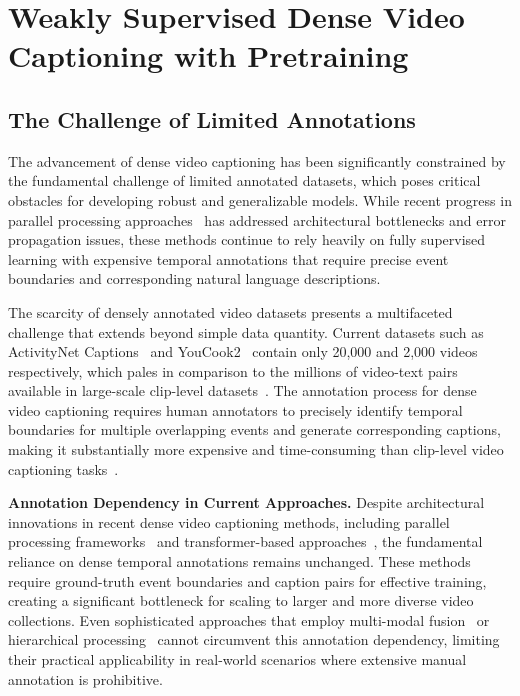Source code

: 
\chapter{Weakly Supervised Dense Video Captioning with Pretraining}
\label{chap:pws_dvc}

\section{The Challenge of Limited Annotations}

The advancement of dense video captioning has been significantly constrained by the fundamental challenge of limited annotated datasets, which poses critical obstacles for developing robust and generalizable models. While recent progress in parallel processing approaches~\cite{Wang2021-zi,Choi2022-cu} has addressed architectural bottlenecks and error propagation issues, these methods continue to rely heavily on fully supervised learning with expensive temporal annotations that require precise event boundaries and corresponding natural language descriptions.

The scarcity of densely annotated video datasets presents a multifaceted challenge that extends beyond simple data quantity. Current datasets such as ActivityNet Captions~\cite{Krishna2017-pw} and YouCook2~\cite{Zhou2018-eq} contain only 20,000 and 2,000 videos respectively, which pales in comparison to the millions of video-text pairs available in large-scale clip-level datasets~\cite{Miech2019-hk,Bain2021-si,Xu2016-ti}. The annotation process for dense video captioning requires human annotators to precisely identify temporal boundaries for multiple overlapping events and generate corresponding captions, making it substantially more expensive and time-consuming than clip-level video captioning tasks~\cite{Chen2011-ai,Wang2019-tk}.

\textbf{Annotation Dependency in Current Approaches.}
Despite architectural innovations in recent dense video captioning methods, including parallel processing frameworks~\cite{Wang2021-zi,Choi2022-cu} and transformer-based approaches~\cite{Zhou2018-zu,Lin2022-wi}, the fundamental reliance on dense temporal annotations remains unchanged. These methods require ground-truth event boundaries and caption pairs for effective training, creating a significant bottleneck for scaling to larger and more diverse video collections. Even sophisticated approaches that employ multi-modal fusion~\cite{Iashin2020-ln,Rahman2019-rp} or hierarchical processing~\cite{Deng2021-qd} cannot circumvent this annotation dependency, limiting their practical applicability in real-world scenarios where extensive manual annotation is prohibitive.

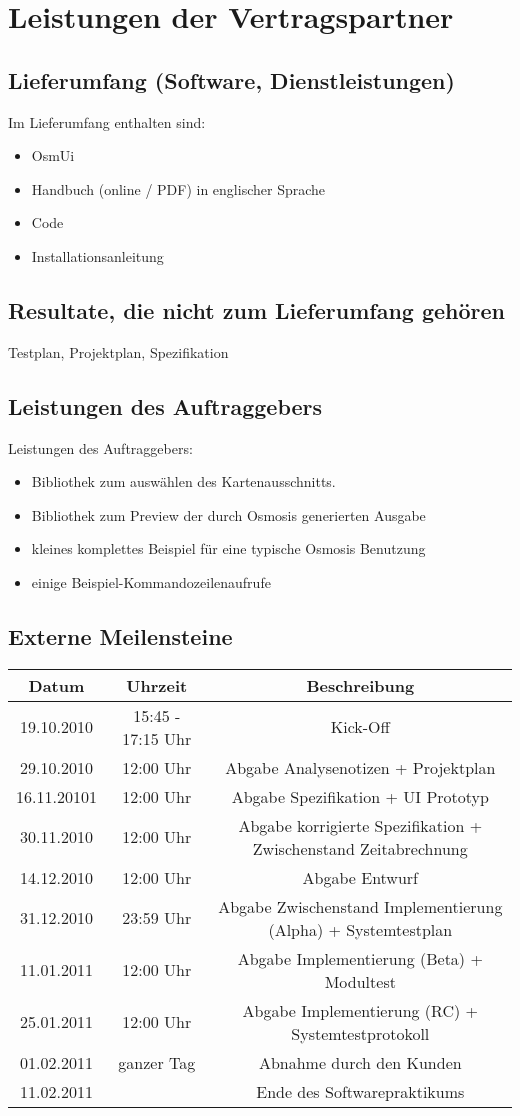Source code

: \documentclass[a4paper,10pt]{scrartcl}
\begin{document}
\section{Leistungen der Vertragspartner}
\subsection{Lieferumfang (Software, Dienstleistungen)}
Im Lieferumfang enthalten sind:
\begin{itemize}
\item OsmUi
\item Handbuch (online / PDF) in englischer Sprache
\item Code
\item Installationsanleitung
\end{itemize}
\subsection{Resultate, die nicht zum Lieferumfang gehören}
Testplan, Projektplan, Spezifikation
\subsection{Leistungen des Auftraggebers}
Leistungen des Auftraggebers:
\begin{itemize}
\item Bibliothek zum auswählen des Kartenausschnitts.
\item Bibliothek zum Preview der durch Osmosis generierten Ausgabe
\item kleines komplettes Beispiel für eine typische Osmosis Benutzung
\item einige Beispiel-Kommandozeilenaufrufe
\end{itemize}

\subsection{Externe Meilensteine}
\begin{tabular}{|c|c|c|}
\hline Datum & Uhrzeit & Beschreibung\\ 
\hline 19.10.2010 & 15:45 - 17:15 Uhr & Kick-Off\\ 
\hline 29.10.2010 & 12:00 Uhr & Abgabe Analysenotizen + Projektplan\\ 
\hline 16.11.20101 & 12:00 Uhr & Abgabe Spezifikation + UI Prototyp\\ 
\hline 30.11.2010 & 12:00 Uhr & Abgabe korrigierte Spezifikation + Zwischenstand Zeitabrechnung\\ 
\hline 14.12.2010 & 12:00 Uhr & Abgabe Entwurf\\ 
\hline 31.12.2010 & 23:59 Uhr & Abgabe Zwischenstand Implementierung (Alpha) + Systemtestplan\\ 
\hline 11.01.2011 & 12:00 Uhr & Abgabe Implementierung (Beta) + Modultest\\ 
\hline 25.01.2011 & 12:00 Uhr & Abgabe Implementierung (RC) + Systemtestprotokoll\\ 
\hline 01.02.2011 & ganzer Tag & Abnahme durch den Kunden\\ 
\hline 11.02.2011 & & Ende des Softwarepraktikums\\ 
\hline 
\end{tabular} 
\end{document}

Goal of the exercise:
Scan the material above for lines holding "Lieferumfang" and copy each of them.

Answer area:
\subsection{Lieferumfang (Software, Dienstleistungen)}
Im Lieferumfang enthalten sind:
\subsection{Resultate, die nicht zum Lieferumfang gehören}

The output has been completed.